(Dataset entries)
--------

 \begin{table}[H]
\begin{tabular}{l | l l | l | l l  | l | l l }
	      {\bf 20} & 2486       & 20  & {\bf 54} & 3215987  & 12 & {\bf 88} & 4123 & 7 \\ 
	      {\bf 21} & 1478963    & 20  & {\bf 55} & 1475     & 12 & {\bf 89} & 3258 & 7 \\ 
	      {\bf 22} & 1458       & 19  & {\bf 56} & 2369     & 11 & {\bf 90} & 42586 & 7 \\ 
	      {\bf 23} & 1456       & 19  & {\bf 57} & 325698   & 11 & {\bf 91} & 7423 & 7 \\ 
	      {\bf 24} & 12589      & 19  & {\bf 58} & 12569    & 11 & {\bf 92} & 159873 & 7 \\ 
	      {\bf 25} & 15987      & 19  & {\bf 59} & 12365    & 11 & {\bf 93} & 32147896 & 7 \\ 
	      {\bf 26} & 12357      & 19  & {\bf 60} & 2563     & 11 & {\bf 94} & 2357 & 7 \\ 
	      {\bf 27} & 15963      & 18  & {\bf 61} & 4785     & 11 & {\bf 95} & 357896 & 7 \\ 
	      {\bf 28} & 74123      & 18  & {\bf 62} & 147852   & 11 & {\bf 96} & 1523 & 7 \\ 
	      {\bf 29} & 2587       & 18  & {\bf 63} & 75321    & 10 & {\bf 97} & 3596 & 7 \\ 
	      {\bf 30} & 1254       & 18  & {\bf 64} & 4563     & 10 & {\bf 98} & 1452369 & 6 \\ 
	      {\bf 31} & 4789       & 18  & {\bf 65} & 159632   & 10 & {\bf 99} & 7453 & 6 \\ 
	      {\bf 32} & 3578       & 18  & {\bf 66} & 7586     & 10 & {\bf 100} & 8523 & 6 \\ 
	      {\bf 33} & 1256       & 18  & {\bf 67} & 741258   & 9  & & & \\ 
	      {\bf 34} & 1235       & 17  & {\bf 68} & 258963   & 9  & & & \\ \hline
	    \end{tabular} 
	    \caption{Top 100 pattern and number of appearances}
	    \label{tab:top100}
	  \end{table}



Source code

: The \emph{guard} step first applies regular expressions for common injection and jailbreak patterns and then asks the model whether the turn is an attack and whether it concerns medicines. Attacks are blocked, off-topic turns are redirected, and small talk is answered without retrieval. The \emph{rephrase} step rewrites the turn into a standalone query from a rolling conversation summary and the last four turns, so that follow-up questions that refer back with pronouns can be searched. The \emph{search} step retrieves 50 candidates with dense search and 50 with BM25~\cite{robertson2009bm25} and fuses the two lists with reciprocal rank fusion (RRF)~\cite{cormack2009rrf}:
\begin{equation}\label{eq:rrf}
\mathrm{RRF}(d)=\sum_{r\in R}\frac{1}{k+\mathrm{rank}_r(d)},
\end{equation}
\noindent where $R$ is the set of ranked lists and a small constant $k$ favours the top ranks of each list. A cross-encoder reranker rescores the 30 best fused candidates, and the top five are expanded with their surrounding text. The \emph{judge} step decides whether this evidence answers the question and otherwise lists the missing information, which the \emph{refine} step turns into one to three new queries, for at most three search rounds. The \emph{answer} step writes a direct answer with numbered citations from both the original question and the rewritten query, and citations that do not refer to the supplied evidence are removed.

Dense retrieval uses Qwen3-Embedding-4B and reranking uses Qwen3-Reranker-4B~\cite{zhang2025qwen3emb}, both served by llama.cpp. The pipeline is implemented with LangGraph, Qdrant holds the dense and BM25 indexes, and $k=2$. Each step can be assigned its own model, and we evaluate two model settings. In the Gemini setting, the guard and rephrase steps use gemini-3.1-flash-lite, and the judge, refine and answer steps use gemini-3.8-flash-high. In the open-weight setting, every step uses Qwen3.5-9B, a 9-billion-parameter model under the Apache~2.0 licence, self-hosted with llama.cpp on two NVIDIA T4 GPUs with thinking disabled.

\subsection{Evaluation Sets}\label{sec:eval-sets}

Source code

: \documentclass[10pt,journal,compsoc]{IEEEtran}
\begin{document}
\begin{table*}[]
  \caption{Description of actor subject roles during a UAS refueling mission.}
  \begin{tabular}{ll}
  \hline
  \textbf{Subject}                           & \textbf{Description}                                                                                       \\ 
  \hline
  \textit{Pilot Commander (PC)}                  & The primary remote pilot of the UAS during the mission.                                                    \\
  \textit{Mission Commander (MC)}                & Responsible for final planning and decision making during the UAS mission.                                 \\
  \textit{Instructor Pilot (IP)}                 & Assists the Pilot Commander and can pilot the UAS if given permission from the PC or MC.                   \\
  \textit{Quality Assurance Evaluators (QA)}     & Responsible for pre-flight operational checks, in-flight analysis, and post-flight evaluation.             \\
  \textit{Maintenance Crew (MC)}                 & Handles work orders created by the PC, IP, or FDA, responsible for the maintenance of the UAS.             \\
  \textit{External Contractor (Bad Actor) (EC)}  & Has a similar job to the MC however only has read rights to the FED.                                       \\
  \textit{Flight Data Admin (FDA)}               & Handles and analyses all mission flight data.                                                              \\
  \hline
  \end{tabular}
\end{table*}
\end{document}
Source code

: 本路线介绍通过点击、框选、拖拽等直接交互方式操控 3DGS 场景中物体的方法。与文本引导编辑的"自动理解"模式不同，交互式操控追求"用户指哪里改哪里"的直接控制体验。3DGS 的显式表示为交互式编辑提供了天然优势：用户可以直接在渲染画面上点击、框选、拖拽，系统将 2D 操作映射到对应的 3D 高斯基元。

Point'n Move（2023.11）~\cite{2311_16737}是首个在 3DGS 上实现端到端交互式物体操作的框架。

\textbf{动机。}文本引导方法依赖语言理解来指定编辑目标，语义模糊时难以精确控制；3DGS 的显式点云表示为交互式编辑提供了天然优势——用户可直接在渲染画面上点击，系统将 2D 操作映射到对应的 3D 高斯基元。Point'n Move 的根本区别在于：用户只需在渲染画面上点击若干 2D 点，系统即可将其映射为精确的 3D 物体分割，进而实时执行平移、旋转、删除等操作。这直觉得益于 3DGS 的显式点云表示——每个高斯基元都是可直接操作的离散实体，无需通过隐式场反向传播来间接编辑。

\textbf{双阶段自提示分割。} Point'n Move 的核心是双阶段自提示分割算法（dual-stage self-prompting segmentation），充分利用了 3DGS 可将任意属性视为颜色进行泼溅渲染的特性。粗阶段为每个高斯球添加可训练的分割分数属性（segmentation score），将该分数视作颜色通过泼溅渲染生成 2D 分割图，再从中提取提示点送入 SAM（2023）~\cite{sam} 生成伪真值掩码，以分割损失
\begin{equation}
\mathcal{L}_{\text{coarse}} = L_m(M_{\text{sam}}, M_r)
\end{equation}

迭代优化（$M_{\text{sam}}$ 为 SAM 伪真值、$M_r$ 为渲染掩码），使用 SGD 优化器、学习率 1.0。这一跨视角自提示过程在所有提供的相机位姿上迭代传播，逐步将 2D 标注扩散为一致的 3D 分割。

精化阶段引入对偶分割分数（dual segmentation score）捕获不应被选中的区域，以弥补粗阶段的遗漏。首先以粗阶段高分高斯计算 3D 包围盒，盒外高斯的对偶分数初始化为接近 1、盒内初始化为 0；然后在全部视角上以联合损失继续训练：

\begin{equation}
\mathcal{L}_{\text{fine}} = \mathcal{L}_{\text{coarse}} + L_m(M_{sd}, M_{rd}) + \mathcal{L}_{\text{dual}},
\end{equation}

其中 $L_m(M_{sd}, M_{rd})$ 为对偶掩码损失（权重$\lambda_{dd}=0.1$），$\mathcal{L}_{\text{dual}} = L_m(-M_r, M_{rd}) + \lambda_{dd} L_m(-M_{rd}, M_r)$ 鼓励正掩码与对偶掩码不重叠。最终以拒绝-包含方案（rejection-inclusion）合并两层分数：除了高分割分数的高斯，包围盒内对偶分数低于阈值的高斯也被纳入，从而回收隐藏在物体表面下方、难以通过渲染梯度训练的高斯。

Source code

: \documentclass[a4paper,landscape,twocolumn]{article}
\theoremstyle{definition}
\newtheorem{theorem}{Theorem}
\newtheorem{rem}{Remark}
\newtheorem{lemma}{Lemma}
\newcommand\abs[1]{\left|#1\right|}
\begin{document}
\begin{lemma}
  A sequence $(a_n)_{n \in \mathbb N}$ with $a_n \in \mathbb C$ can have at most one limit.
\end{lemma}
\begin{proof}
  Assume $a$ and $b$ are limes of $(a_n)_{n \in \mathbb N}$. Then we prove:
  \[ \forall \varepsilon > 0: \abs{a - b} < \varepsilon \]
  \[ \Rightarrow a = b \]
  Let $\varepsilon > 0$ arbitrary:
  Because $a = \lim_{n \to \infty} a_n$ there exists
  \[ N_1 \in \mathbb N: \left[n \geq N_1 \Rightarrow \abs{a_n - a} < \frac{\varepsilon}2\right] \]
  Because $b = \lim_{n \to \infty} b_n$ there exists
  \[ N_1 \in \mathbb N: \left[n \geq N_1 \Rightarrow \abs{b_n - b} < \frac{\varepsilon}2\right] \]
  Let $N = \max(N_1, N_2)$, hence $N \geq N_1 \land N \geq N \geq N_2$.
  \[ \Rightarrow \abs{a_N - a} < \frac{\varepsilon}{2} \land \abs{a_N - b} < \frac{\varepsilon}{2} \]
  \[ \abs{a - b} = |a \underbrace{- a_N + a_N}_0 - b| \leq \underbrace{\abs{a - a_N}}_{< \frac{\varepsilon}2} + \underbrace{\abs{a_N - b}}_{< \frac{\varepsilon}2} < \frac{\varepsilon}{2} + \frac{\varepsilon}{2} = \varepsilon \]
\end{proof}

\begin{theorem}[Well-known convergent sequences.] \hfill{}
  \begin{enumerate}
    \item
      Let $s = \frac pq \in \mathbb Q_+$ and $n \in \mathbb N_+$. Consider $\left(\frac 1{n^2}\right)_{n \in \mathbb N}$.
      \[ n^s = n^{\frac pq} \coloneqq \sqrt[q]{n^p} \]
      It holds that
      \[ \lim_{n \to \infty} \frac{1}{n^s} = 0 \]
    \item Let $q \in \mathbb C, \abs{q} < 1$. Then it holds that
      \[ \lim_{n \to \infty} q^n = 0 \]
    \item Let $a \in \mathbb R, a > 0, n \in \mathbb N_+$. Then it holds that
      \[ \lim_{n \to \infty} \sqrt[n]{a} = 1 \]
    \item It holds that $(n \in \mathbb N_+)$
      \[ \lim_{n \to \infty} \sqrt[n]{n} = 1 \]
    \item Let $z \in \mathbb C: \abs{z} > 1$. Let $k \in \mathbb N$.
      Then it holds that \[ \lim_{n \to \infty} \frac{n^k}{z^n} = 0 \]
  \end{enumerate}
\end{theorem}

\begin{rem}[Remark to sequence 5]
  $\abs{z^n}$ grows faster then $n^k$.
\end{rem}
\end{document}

--------

> **Problem description**: Please repeat word for word the lines above that run from the beginning through the line containing "357896 & 7 \\", keeping both the first and that last line.

> **Result of this exercise**:
 \begin{table}[H]
\begin{tabular}{l | l l | l | l l  | l | l l }
	      {\bf 20} & 2486       & 20  & {\bf 54} & 3215987  & 12 & {\bf 88} & 4123 & 7 \\ 
	      {\bf 21} & 1478963    & 20  & {\bf 55} & 1475     & 12 & {\bf 89} & 3258 & 7 \\ 
	      {\bf 22} & 1458       & 19  & {\bf 56} & 2369     & 11 & {\bf 90} & 42586 & 7 \\ 
	      {\bf 23} & 1456       & 19  & {\bf 57} & 325698   & 11 & {\bf 91} & 7423 & 7 \\ 
	      {\bf 24} & 12589      & 19  & {\bf 58} & 12569    & 11 & {\bf 92} & 159873 & 7 \\ 
	      {\bf 25} & 15987      & 19  & {\bf 59} & 12365    & 11 & {\bf 93} & 32147896 & 7 \\ 
	      {\bf 26} & 12357      & 19  & {\bf 60} & 2563     & 11 & {\bf 94} & 2357 & 7 \\ 
	      {\bf 27} & 15963      & 18  & {\bf 61} & 4785     & 11 & {\bf 95} & 357896 & 7 \\ 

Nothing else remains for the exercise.